What you have to do ▸
Only the lines from the one containing "01:40:01 PM eth0" to the end of the records belong in the output; print them exactly.

Input ▸
BEGIN

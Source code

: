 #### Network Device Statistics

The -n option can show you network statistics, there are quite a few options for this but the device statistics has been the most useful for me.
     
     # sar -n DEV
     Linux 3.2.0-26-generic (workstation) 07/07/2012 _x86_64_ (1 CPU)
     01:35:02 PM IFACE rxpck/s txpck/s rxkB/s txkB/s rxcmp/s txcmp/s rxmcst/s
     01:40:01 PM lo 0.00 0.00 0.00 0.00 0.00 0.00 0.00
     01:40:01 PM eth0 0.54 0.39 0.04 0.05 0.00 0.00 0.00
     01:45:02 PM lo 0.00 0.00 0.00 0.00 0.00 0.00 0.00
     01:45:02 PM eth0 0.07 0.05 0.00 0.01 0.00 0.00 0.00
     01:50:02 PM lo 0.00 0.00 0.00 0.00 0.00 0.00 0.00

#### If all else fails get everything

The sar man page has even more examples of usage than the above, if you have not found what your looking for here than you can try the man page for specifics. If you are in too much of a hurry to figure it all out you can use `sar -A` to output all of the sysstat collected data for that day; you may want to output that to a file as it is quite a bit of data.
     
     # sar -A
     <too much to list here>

END

The answer ▸
     01:40:01 PM eth0 0.54 0.39 0.04 0.05 0.00 0.00 0.00
     01:45:02 PM lo 0.00 0.00 0.00 0.00 0.00 0.00 0.00
     01:45:02 PM eth0 0.07 0.05 0.00 0.01 0.00 0.00 0.00
     01:50:02 PM lo 0.00 0.00 0.00 0.00 0.00 0.00 0.00

#### If all else fails get everything

The sar man page has even more examples of usage than the above, if you have not found what your looking for here than you can try the man page for specifics. If you are in too much of a hurry to figure it all out you can use `sar -A` to output all of the sysstat collected data for that day; you may want to output that to a file as it is quite a bit of data.
     
     # sar -A
     <too much to list here>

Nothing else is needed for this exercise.